Revitalizing poly(urea)s via disulfide reconfiguration.
Zezhou Zong, Da-Hui Qu, He Tian, Qi Zhang
Abstract
Open AccessWeak bonds are well-known to construct soft materials. Elaborating molecule-level self-assembly via supramolecular engineering could generate performance materials that exhibit high strength at mild temperatures. However, the entropy penalty of assembled materials, meanwhile, compromises robustness at elevated temperatures. Herein, we report that simply replacing two carbons with disulfide bonds in poly(urea)s enables unprecedented structural reconfigurability without trading off material robustness.
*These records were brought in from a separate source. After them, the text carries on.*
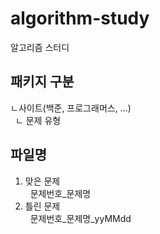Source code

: # algorithm-study
알고리즘 스터디

## 패키지 구분
ㄴ사이트(백준, 프로그래머스, ...)   
&nbsp;&nbsp;ㄴ 문제 유형

## 파일명
1. 맞은 문제   
&nbsp;&nbsp;문제번호_문제명
2. 틀린 문제   
&nbsp;&nbsp;문제번호_문제명_yyMMdd  
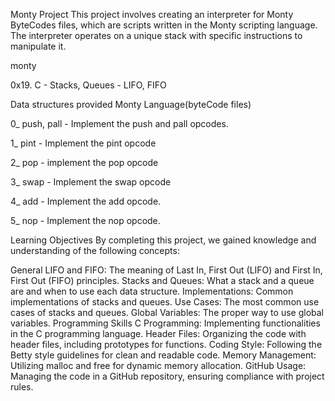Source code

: Monty Project
This project involves creating an interpreter for Monty ByteCodes files, which are scripts written in the Monty scripting language. The interpreter operates on a unique stack with specific instructions to manipulate it.

 monty

0x19. C - Stacks, Queues - LIFO, FIFO

Data structures provided Monty Language(byteCode files)

 0_ push, pall - Implement the push and pall opcodes.

 1_ pint - Implement the pint opcode

 2_ pop - implement the pop opcode

 3_ swap - Implement the swap opcode

 4_ add - Implement the add opcode.

 5_ nop - Implement the nop opcode.

Learning Objectives
By completing this project, we gained knowledge and understanding of the following concepts:

General
LIFO and FIFO: The meaning of Last In, First Out (LIFO) and First In, First Out (FIFO) principles.
Stacks and Queues: What a stack and a queue are and when to use each data structure.
Implementations: Common implementations of stacks and queues.
Use Cases: The most common use cases of stacks and queues.
Global Variables: The proper way to use global variables.
Programming Skills
C Programming: Implementing functionalities in the C programming language.
Header Files: Organizing the code with header files, including prototypes for functions.
Coding Style: Following the Betty style guidelines for clean and readable code.
Memory Management: Utilizing malloc and free for dynamic memory allocation.
GitHub Usage: Managing the code in a GitHub repository, ensuring compliance with project rules.

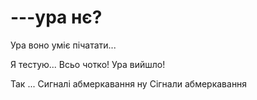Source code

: # ---ура нє?
Ура воно уміє пічатати...

Я тестую...
Всьо чотко! Ура вийшло!

Так ...
Сигналі абмеркавання
ну Сігнали абмеркавання
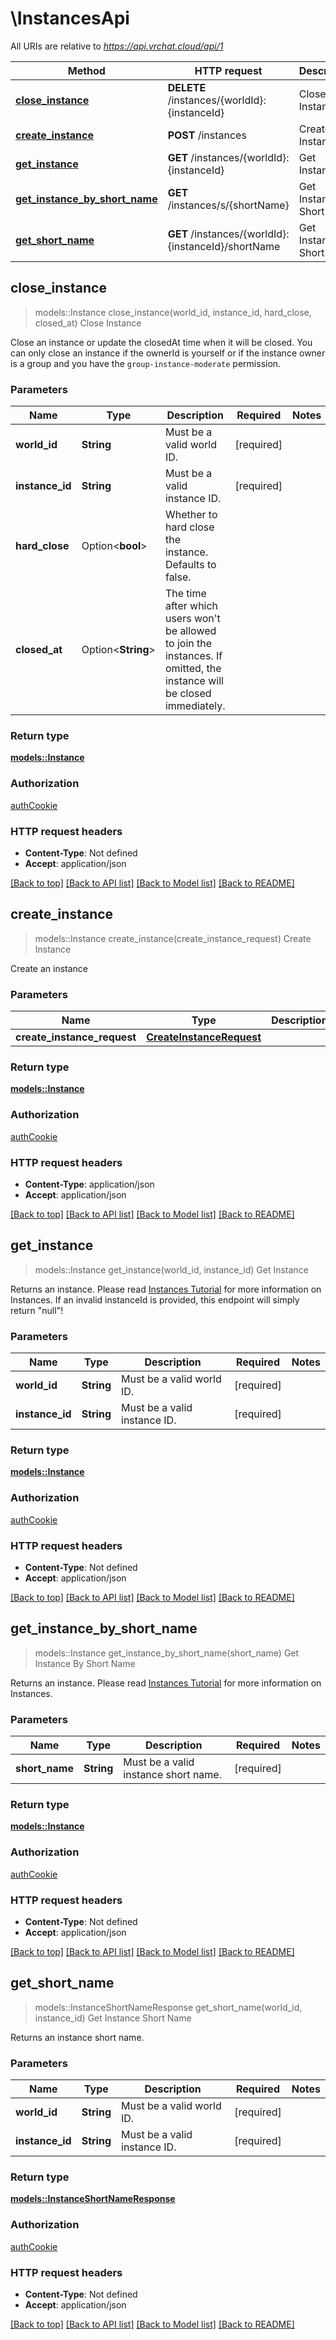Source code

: # \InstancesApi

All URIs are relative to *https://api.vrchat.cloud/api/1*

Method | HTTP request | Description
------------- | ------------- | -------------
[**close_instance**](InstancesApi.md#close_instance) | **DELETE** /instances/{worldId}:{instanceId} | Close Instance
[**create_instance**](InstancesApi.md#create_instance) | **POST** /instances | Create Instance
[**get_instance**](InstancesApi.md#get_instance) | **GET** /instances/{worldId}:{instanceId} | Get Instance
[**get_instance_by_short_name**](InstancesApi.md#get_instance_by_short_name) | **GET** /instances/s/{shortName} | Get Instance By Short Name
[**get_short_name**](InstancesApi.md#get_short_name) | **GET** /instances/{worldId}:{instanceId}/shortName | Get Instance Short Name



## close_instance

> models::Instance close_instance(world_id, instance_id, hard_close, closed_at)
Close Instance

Close an instance or update the closedAt time when it will be closed.  You can only close an instance if the ownerId is yourself or if the instance owner is a group and you have the `group-instance-moderate` permission.

### Parameters


Name | Type | Description  | Required | Notes
------------- | ------------- | ------------- | ------------- | -------------
**world_id** | **String** | Must be a valid world ID. | [required] |
**instance_id** | **String** | Must be a valid instance ID. | [required] |
**hard_close** | Option<**bool**> | Whether to hard close the instance. Defaults to false. |  |
**closed_at** | Option<**String**> | The time after which users won't be allowed to join the instances. If omitted, the instance will be closed immediately. |  |

### Return type

[**models::Instance**](Instance.md)

### Authorization

[authCookie](../README.md#authCookie)

### HTTP request headers

- **Content-Type**: Not defined
- **Accept**: application/json

[[Back to top]](#) [[Back to API list]](../README.md#documentation-for-api-endpoints) [[Back to Model list]](../README.md#documentation-for-models) [[Back to README]](../README.md)


## create_instance

> models::Instance create_instance(create_instance_request)
Create Instance

Create an instance

### Parameters


Name | Type | Description  | Required | Notes
------------- | ------------- | ------------- | ------------- | -------------
**create_instance_request** | [**CreateInstanceRequest**](CreateInstanceRequest.md) |  | [required] |

### Return type

[**models::Instance**](Instance.md)

### Authorization

[authCookie](../README.md#authCookie)

### HTTP request headers

- **Content-Type**: application/json
- **Accept**: application/json

[[Back to top]](#) [[Back to API list]](../README.md#documentation-for-api-endpoints) [[Back to Model list]](../README.md#documentation-for-models) [[Back to README]](../README.md)


## get_instance

> models::Instance get_instance(world_id, instance_id)
Get Instance

Returns an instance. Please read [Instances Tutorial](https://vrchatapi.github.io/tutorials/instances/) for more information on Instances.  If an invalid instanceId is provided, this endpoint will simply return \"null\"!

### Parameters


Name | Type | Description  | Required | Notes
------------- | ------------- | ------------- | ------------- | -------------
**world_id** | **String** | Must be a valid world ID. | [required] |
**instance_id** | **String** | Must be a valid instance ID. | [required] |

### Return type

[**models::Instance**](Instance.md)

### Authorization

[authCookie](../README.md#authCookie)

### HTTP request headers

- **Content-Type**: Not defined
- **Accept**: application/json

[[Back to top]](#) [[Back to API list]](../README.md#documentation-for-api-endpoints) [[Back to Model list]](../README.md#documentation-for-models) [[Back to README]](../README.md)


## get_instance_by_short_name

> models::Instance get_instance_by_short_name(short_name)
Get Instance By Short Name

Returns an instance. Please read [Instances Tutorial](https://vrchatapi.github.io/tutorials/instances/) for more information on Instances.

### Parameters


Name | Type | Description  | Required | Notes
------------- | ------------- | ------------- | ------------- | -------------
**short_name** | **String** | Must be a valid instance short name. | [required] |

### Return type

[**models::Instance**](Instance.md)

### Authorization

[authCookie](../README.md#authCookie)

### HTTP request headers

- **Content-Type**: Not defined
- **Accept**: application/json

[[Back to top]](#) [[Back to API list]](../README.md#documentation-for-api-endpoints) [[Back to Model list]](../README.md#documentation-for-models) [[Back to README]](../README.md)


## get_short_name

> models::InstanceShortNameResponse get_short_name(world_id, instance_id)
Get Instance Short Name

Returns an instance short name.

### Parameters


Name | Type | Description  | Required | Notes
------------- | ------------- | ------------- | ------------- | -------------
**world_id** | **String** | Must be a valid world ID. | [required] |
**instance_id** | **String** | Must be a valid instance ID. | [required] |

### Return type

[**models::InstanceShortNameResponse**](InstanceShortNameResponse.md)

### Authorization

[authCookie](../README.md#authCookie)

### HTTP request headers

- **Content-Type**: Not defined
- **Accept**: application/json

[[Back to top]](#) [[Back to API list]](../README.md#documentation-for-api-endpoints) [[Back to Model list]](../README.md#documentation-for-models) [[Back to README]](../README.md)

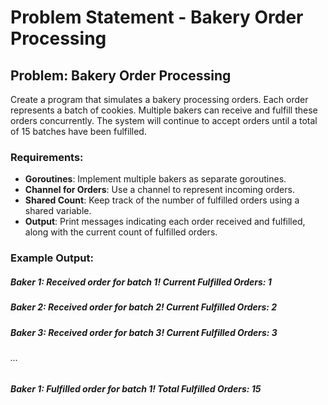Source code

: # Problem Statement - Bakery Order Processing

## Problem: Bakery Order Processing

Create a program that simulates a bakery processing orders. Each order represents a batch of cookies. Multiple bakers can receive and fulfill these orders concurrently. The system will continue to accept orders until a total of 15 batches have been fulfilled.

### Requirements:

- **Goroutines**: Implement multiple bakers as separate goroutines.
- **Channel for Orders**: Use a channel to represent incoming orders.
- **Shared Count**: Keep track of the number of fulfilled orders using a shared variable.
- **Output**: Print messages indicating each order received and fulfilled, along with the current count of fulfilled orders.

### Example Output:
##### Baker 1: Received order for batch 1! Current Fulfilled Orders: 1
##### Baker 2: Received order for batch 2! Current Fulfilled Orders: 2
##### Baker 3: Received order for batch 3! Current Fulfilled Orders: 3
###### ...
##### Baker 1: Fulfilled order for batch 1! Total Fulfilled Orders: 15

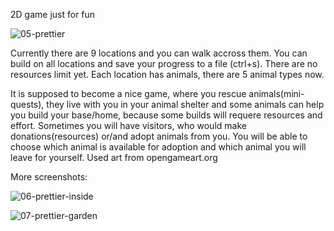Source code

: 2D game just for fun

![05-prettier](https://user-images.githubusercontent.com/47346801/141174925-959605b8-5167-460a-aad3-1f32648a1d45.PNG)

Currently there are 9 locations and you can walk accross them. You can build on all locations and save your progress to a file (ctrl+s). There are no resources limit yet. Each location has animals, there are 5 animal types now. 

It is supposed to become a nice game, where you rescue animals(mini-quests), they live with you in your animal shelter and some animals can help you build your base/home, because some builds will requere resources and effort. 
Sometimes you will have visitors, who would make donations(resources) or/and adopt animals from you. You will be able to choose which animal is available for adoption and which animal you will leave for yourself. 
Used art from opengameart.org

More screenshots:

![06-prettier-inside](https://user-images.githubusercontent.com/47346801/141175054-a265f32e-1948-4635-b931-d0ab580666ed.PNG)

![07-prettier-garden](https://user-images.githubusercontent.com/47346801/141175056-bf3ac2a8-0a8a-4870-b012-ebf4ee95f476.PNG)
Introducing disulfide bonds maintains the ordered urea-based H-bond assembly in bulk polymers while simultaneously suppressing secondary crystallization of these H-bonded arrays and offering secondary H-bonding sites by forming S─S·H─N interactions. This two-atom structural change revitalizes semicrystalline homopoly(urea) materials by allowing chain mobility and reconfiguration below melting temperatures to enable thermoplastic-like (re)processability and thermoset-like robustness, including more than 2-gigapascal storage modulus, a broad creep-resistant temperature range (up to 150°C), ceramic-like hardness, and resistance to common solvents. Furthermore, these materials exhibit acid-catalyzed depolymerization potential, enabling closed-loop recyclability.